Your task —
Nothing but the lines from the top of the records through the line with "Error | Description |" should be returned, exactly, and without pictures.

(Recorded data)
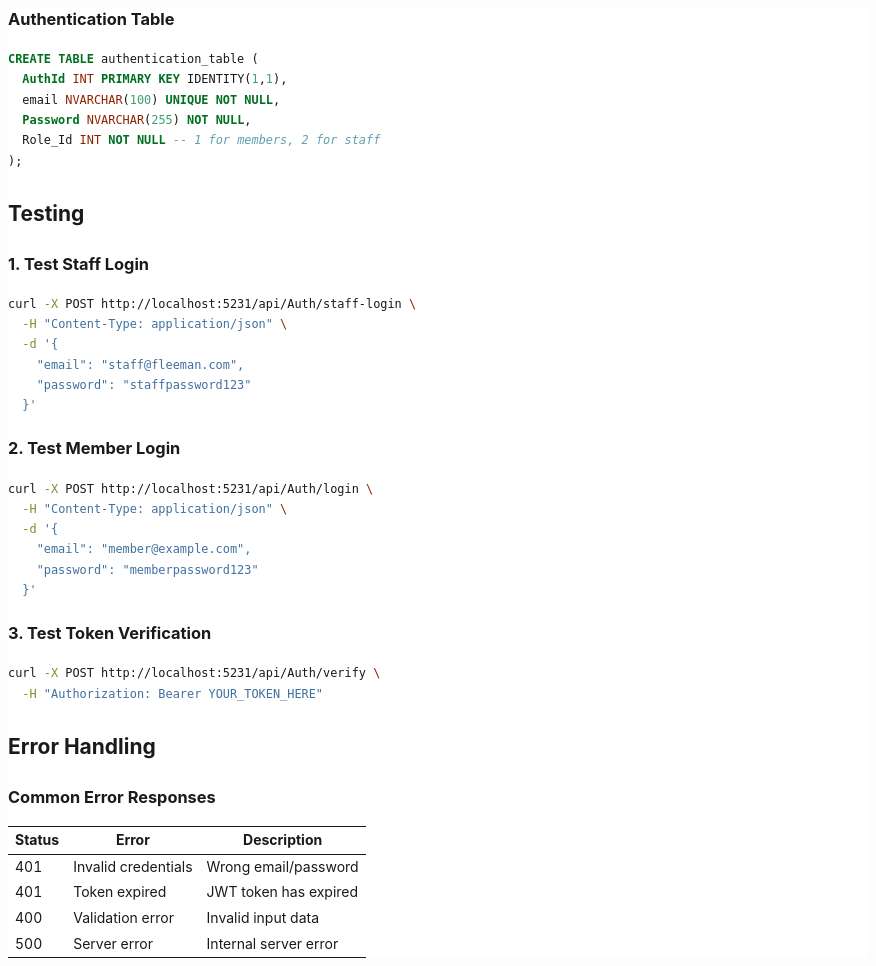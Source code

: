 ### Authentication Table
```sql
CREATE TABLE authentication_table (
  AuthId INT PRIMARY KEY IDENTITY(1,1),
  email NVARCHAR(100) UNIQUE NOT NULL,
  Password NVARCHAR(255) NOT NULL,
  Role_Id INT NOT NULL -- 1 for members, 2 for staff
);
```

## Testing

### 1. Test Staff Login
```bash
curl -X POST http://localhost:5231/api/Auth/staff-login \
  -H "Content-Type: application/json" \
  -d '{
    "email": "staff@fleeman.com",
    "password": "staffpassword123"
  }'
```

### 2. Test Member Login
```bash
curl -X POST http://localhost:5231/api/Auth/login \
  -H "Content-Type: application/json" \
  -d '{
    "email": "member@example.com",
    "password": "memberpassword123"
  }'
```

### 3. Test Token Verification
```bash
curl -X POST http://localhost:5231/api/Auth/verify \
  -H "Authorization: Bearer YOUR_TOKEN_HERE"
```

## Error Handling

### Common Error Responses

| Status | Error | Description |
|--------|-------|-------------|
| 401 | Invalid credentials | Wrong email/password |
| 401 | Token expired | JWT token has expired |
| 400 | Validation error | Invalid input data |
| 500 | Server error | Internal server error |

Written answer —
Source code

: ### Authentication Table
```sql
CREATE TABLE authentication_table (
  AuthId INT PRIMARY KEY IDENTITY(1,1),
  email NVARCHAR(100) UNIQUE NOT NULL,
  Password NVARCHAR(255) NOT NULL,
  Role_Id INT NOT NULL -- 1 for members, 2 for staff
);
```

## Testing

### 1. Test Staff Login
```bash
curl -X POST http://localhost:5231/api/Auth/staff-login \
  -H "Content-Type: application/json" \
  -d '{
    "email": "staff@fleeman.com",
    "password": "staffpassword123"
  }'
```

### 2. Test Member Login
```bash
curl -X POST http://localhost:5231/api/Auth/login \
  -H "Content-Type: application/json" \
  -d '{
    "email": "member@example.com",
    "password": "memberpassword123"
  }'
```

### 3. Test Token Verification
```bash
curl -X POST http://localhost:5231/api/Auth/verify \
  -H "Authorization: Bearer YOUR_TOKEN_HERE"
```

## Error Handling

### Common Error Responses

| Status | Error | Description |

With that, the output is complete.